Stored data:
········
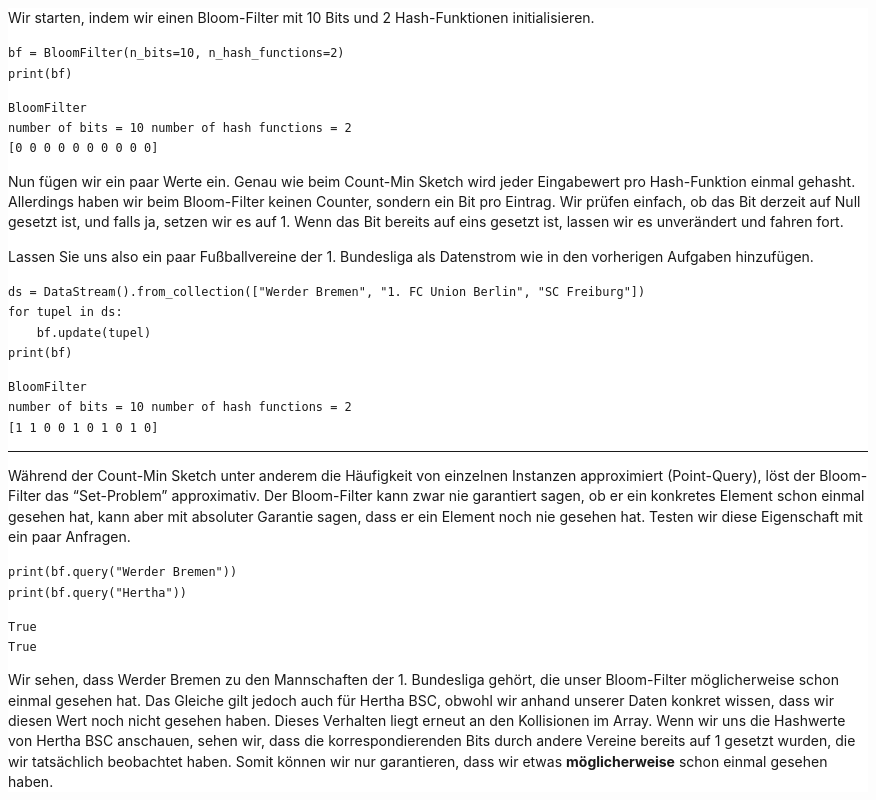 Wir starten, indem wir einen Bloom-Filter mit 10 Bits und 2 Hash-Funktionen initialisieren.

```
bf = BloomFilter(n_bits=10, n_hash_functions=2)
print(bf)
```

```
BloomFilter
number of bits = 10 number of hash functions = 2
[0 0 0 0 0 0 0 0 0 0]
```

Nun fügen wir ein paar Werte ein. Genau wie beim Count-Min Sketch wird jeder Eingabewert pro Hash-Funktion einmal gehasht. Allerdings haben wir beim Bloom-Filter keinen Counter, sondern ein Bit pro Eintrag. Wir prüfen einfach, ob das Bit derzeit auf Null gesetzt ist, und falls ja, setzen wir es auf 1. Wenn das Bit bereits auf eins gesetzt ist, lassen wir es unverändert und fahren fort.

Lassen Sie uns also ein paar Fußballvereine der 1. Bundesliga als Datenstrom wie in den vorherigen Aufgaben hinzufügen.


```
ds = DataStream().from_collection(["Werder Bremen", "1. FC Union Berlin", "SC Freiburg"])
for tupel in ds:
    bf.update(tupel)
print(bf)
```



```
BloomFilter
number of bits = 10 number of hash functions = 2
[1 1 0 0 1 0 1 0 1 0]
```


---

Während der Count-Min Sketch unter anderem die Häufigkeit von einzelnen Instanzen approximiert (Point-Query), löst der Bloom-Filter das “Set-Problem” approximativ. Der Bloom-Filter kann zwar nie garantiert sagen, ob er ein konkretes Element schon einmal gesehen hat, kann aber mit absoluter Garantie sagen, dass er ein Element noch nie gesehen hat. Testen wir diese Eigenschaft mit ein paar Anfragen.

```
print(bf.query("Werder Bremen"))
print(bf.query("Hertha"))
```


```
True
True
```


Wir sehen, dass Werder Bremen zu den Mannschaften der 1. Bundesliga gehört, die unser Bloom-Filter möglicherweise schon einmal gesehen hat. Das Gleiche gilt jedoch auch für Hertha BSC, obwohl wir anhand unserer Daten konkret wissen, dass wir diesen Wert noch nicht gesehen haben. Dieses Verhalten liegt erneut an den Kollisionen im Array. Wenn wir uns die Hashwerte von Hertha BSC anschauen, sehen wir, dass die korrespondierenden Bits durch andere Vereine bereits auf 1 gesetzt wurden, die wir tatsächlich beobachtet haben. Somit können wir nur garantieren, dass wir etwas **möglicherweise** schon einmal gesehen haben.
········
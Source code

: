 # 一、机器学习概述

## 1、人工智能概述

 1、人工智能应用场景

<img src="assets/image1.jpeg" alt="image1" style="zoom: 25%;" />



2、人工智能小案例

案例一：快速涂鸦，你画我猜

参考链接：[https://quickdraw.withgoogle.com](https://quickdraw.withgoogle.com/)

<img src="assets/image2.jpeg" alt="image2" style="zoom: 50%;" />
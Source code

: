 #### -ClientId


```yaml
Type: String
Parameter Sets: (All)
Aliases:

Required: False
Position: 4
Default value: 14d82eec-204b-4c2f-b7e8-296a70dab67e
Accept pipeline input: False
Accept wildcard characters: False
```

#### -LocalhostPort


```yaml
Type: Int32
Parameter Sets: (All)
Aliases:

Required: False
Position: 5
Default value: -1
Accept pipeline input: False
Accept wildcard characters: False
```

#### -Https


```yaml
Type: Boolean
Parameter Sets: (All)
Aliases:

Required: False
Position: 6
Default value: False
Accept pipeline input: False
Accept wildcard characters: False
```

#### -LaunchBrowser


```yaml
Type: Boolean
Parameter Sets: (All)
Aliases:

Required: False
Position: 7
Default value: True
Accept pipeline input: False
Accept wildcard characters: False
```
········
* [Exercise goal] Identify all lines in the records above with the word "Position".

* [Exercise answer]
Position: 4
Position: 5
Position: 6
Position: 7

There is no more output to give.